Shareholders who only read the earnings headlines for the stocks they own are missing out: A ton of additional information can usually be gleaned from the related conference calls. For investors interested in the increasingly highly competitive fresh and organic market, Sprouts Farmer Market (NASDAQ:SFM)(NASDAQ:SFM)(NASDAQ:SFM) provided some solid numbers to digest during its recent third quarter.
The organic chain, mostly located in the Southwest, has ample opportunities for a regional to national expansion plan. The stock, however, faces short-term pressure from a significant stock sale from its largest shareholder, Apollo Global Management (NYSE:APO)(NYSE:APO)(NYSE:APO). Additionally, mounting pressure continues to build in an industry that is becoming overly competitive based on reduced guidance from organic leader Whole Foods Market (NASDAQ: WFM).
Only eight states
In addition to its fresh and healthy food trend, Sprouts offers a unique opportunity to invest in a growth concept in the regional phase. The typical retailer goes public with stores in at least 20 or more states. In this case, the company only has stores in Arizona, California, Colorado, New Mexico, Nevada, Oklahoma, Texas, and Utah. While the store count includes two of the larger states in California and Texas, it doesn't include any locations on the heavily populated East Coast, including states such as Florida and New York.

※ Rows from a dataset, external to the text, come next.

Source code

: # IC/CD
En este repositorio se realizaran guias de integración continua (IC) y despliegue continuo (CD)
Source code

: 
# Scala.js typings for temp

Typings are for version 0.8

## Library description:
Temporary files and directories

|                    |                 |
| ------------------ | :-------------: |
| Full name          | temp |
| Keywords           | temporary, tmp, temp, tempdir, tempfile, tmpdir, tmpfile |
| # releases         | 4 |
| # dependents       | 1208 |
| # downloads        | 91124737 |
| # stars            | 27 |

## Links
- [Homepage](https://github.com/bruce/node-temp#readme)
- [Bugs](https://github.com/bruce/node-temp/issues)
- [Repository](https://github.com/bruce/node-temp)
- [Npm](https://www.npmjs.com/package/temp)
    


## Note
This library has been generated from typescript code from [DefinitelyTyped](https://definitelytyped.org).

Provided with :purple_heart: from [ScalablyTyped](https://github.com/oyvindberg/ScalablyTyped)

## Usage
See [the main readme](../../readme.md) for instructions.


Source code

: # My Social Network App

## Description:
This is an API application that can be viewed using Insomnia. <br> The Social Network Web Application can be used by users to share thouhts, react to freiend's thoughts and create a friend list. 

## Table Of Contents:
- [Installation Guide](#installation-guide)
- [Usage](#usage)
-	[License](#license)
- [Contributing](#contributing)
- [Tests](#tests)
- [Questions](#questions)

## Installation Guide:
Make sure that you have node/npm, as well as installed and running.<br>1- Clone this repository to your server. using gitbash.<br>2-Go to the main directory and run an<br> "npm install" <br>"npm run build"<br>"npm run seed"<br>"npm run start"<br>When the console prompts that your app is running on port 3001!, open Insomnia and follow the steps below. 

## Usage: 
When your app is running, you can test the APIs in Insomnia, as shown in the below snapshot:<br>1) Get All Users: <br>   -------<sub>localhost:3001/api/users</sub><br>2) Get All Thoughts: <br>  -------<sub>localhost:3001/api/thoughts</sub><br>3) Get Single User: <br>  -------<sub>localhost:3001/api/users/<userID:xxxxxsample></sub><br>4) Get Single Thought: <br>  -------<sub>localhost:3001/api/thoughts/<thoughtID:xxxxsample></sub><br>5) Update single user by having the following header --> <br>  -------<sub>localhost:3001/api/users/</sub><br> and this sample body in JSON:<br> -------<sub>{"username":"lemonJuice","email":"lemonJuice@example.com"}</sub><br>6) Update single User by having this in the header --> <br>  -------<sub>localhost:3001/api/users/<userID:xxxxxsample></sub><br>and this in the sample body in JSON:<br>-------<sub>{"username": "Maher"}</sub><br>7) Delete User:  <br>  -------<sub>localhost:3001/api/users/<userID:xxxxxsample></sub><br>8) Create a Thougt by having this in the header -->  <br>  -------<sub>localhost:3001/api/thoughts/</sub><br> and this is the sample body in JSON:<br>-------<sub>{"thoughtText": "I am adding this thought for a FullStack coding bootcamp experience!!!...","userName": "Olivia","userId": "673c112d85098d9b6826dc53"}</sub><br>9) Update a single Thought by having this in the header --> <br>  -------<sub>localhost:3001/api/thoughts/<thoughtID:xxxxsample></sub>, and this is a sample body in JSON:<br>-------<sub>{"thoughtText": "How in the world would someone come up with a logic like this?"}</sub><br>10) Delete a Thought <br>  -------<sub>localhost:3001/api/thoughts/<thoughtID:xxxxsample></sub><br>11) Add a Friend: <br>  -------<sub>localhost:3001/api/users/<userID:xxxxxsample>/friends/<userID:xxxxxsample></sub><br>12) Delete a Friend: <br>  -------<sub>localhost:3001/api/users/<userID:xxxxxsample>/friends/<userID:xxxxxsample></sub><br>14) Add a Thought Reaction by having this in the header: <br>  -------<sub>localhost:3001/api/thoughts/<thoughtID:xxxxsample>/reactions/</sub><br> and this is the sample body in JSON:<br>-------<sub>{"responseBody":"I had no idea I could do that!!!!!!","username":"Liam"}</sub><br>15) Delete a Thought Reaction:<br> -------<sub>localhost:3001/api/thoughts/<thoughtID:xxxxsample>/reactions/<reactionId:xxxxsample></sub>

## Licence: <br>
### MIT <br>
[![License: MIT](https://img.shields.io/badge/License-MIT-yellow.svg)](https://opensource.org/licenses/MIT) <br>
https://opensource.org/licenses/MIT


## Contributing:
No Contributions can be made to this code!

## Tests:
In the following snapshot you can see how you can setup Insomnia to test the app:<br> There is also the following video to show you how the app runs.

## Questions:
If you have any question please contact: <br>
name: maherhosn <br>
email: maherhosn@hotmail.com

Whole Foods has 367 stores, with the long-term goal of reaching 1,000 stores in the U.S. The company has 94 leases in the development pipeline, and in the next couple of years expects to add additional stores greater than 50% of Sprouts' current store base. Sprouts' expansion plans might be hampered if Whole Foods continues to grow its store count at that rate.
Apollo stock sale of 22.5 million
On Nov. 7, Sprouts stated that Apollo would dispose of 22.5 million shares. Sprouts expects to report 150 million diluted shares for the fourth quarter, so the sale amounts to approximately 15% of the outstanding stock. At its current price of around $43, the proceeds to Apollo would be roughly $968 million. There's a likelihood that a discount will have to be offered to unload that large of a position. Such a move would place short-term pressure on Sprouts' price.

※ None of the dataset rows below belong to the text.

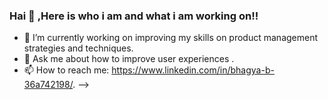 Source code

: ### Hai 👋 ,Here is who i am and what i am working on!!



- 🔭 I’m currently working on improving my skills on product management strategies and techniques.
- 💬 Ask me about how to improve user experiences .
- 📫 How to reach me: https://www.linkedin.com/in/bhagya-b-36a742198/.
-->
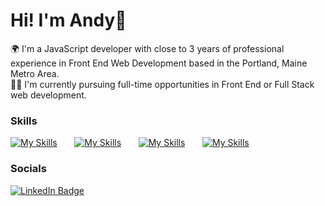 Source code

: Hi! I'm Andy👋
========================================================================================================================================

🌍 I'm a JavaScript developer with close to 3 years of professional experience in Front End Web Development based in the Portland, Maine Metro Area. 
<br/>
🏃‍♂️ I'm currently pursuing full-time opportunities in Front End or Full Stack web development.
<br/>

### Skills

[![My Skills](https://skillicons.dev/icons?i=html,css,js,ts)](https://skillicons.dev) &nbsp;&nbsp;&nbsp;&nbsp;&nbsp; [![My Skills](https://skillicons.dev/icons?i=react,redux)](https://skillicons.dev) &nbsp;&nbsp;&nbsp;&nbsp;&nbsp; [![My Skills](https://skillicons.dev/icons?i=materialui,tailwind)](https://skillicons.dev) &nbsp;&nbsp;&nbsp;&nbsp;&nbsp; [![My Skills](https://skillicons.dev/icons?i=nodejs,express,postgres)](https://skillicons.dev) &nbsp;&nbsp;&nbsp;&nbsp;&nbsp;
<br/>

<!--
### What I'm Doing
* 🖥️ Expanding my knowledge of Redux/Redux Toolkit and Typescript!
* ⚡ Building new projects to reinforce my skills!
* 👔 Preparing for interviews!
-->

### Socials

<div id="badges">
  <a href="https://www.linkedin.com/in/andrewmgauthier/" target="_blank">
    <img src="https://img.shields.io/badge/LinkedIn-blue?style=for-the-badge&logo=linkedin&logoColor=white" alt="LinkedIn Badge"/>
  </a>
</div>

<!--
**amgauthier1992/amgauthier1992** is a ✨ _special_ ✨ repository because its `README.md` (this file) appears on your GitHub profile.

Here are some ideas to get you started:

- 🔭 I’m currently working on ...
- 🌱 I’m currently learning ...
- 👯 I’m looking to collaborate on ...
- 🤔 I’m looking for help with ...
- 💬 Ask me about ...
- 📫 How to reach me: ...
- 😄 Pronouns: ...
- ⚡ Fun fact: ...
-->
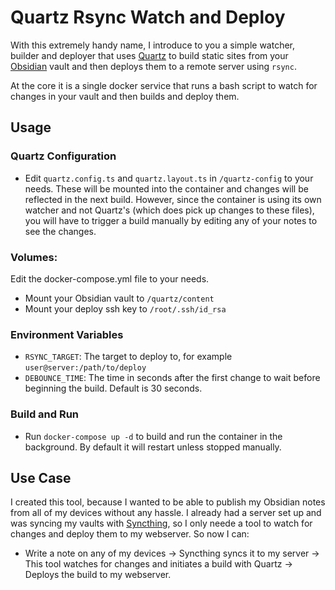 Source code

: # Quartz Rsync Watch and Deploy
With this extremely handy name, I introduce to you a simple watcher, builder and deployer that uses [Quartz](https://quartz.jzhao.xyz/) to build static sites from your [Obsidian](https://obsidian.md/) vault and then deploys them to a remote server using `rsync`.

At the core it is a single docker service that runs a bash script to watch for changes in your vault and then builds and deploy them.

## Usage
### Quartz Configuration
- Edit `quartz.config.ts` and `quartz.layout.ts` in `/quartz-config` to your needs. These will be mounted into the container and changes will be reflected in the next build. However, since the container is using its own watcher and not Quartz's (which does pick up changes to these files), you will have to trigger a build manually by editing any of your notes to see the changes.

### Volumes:
Edit the docker-compose.yml file to your needs.
- Mount your Obsidian vault to `/quartz/content`
- Mount your deploy ssh key to `/root/.ssh/id_rsa`

### Environment Variables
- `RSYNC_TARGET`: The target to deploy to, for example `user@server:/path/to/deploy`
- `DEBOUNCE_TIME`: The time in seconds after the first change to wait before beginning the build. Default is 30 seconds. 

### Build and Run
- Run `docker-compose up -d` to build and run the container in the background. By default it will restart unless stopped manually.


## Use Case
I created this tool, because I wanted to be able to publish my Obsidian notes from all of my devices without any hassle. I already had a server set up and was syncing my vaults with [Syncthing](https://syncthing.net/), so I only neede a tool to watch for changes and deploy them to my webserver. 
So now I can:
- Write a note on any of my devices -> Syncthing syncs it to my server -> This tool watches for changes and initiates a build with Quartz -> Deploys the build to my webserver.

Apollo lists 54 million shares owned in Fund VI and would retain 40.4 million shares and a valuation of nearly $1.55 billion after the sale. One can hardly blame Apollo for cashing out a sizable position after a huge run following its 2011 investment in Sprouts at considerably lower prices. In the future, this large position by an external shareholder could place a ceiling on the stock, so the reduction in the ownership can be very positive for new investors.
Boulder store closed for 11 days
Bad retailers tend to find all kinds of excuses, including weather, to blame for weak quarterly results. In the case of Sprouts, the Boulder store was closed for 11 days due to flood damage, and this probably could have been longer if it were a weaker operator. The company did an excellent job of efficiently cleaning out inventory and repairing equipment. On top of that, it was able to save two-and-a-half truckloads of product and donate it to charity.

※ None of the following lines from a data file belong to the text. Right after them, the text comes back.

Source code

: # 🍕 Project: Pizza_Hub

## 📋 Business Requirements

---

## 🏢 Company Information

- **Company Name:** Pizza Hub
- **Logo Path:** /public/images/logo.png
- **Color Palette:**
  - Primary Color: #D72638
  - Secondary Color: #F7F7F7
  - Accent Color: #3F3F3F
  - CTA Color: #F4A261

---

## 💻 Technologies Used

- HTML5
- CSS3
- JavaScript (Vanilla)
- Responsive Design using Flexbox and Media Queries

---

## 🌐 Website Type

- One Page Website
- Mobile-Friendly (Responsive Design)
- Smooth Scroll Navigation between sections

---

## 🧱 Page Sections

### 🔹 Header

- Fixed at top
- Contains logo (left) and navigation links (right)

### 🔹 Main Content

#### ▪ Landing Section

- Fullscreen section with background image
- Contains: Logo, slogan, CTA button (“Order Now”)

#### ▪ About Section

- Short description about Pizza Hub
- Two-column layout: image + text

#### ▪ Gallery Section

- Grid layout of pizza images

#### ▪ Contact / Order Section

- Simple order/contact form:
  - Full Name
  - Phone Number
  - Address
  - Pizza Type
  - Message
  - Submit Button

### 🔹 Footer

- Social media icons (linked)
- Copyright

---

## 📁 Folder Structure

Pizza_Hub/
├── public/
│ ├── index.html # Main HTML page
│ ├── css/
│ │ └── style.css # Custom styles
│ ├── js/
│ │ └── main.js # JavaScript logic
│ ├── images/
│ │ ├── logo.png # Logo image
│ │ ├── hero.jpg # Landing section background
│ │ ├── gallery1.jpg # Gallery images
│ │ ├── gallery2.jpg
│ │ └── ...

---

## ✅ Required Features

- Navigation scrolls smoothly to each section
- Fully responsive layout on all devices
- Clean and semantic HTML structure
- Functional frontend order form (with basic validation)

Despite this closure, Sprouts expanded margins by 130 basis points during the quarter. Conversely, Whole Foods saw a slight increase in margins, but the company lowered forecasts for its 2014 fiscal year. Unlike a bad retailer, Sprouts turned a negative into a positive with a large donation to charity and higher margins.
Sprouts continues to grow at an industry-leading pace, its two-year comparable sales are over 20%, and it has substantial expansion plans. The news of a significant sell by top shareholder Apollo will allow new investors the opportunity to buy the stock with less overhang from potential sells by the investment firm.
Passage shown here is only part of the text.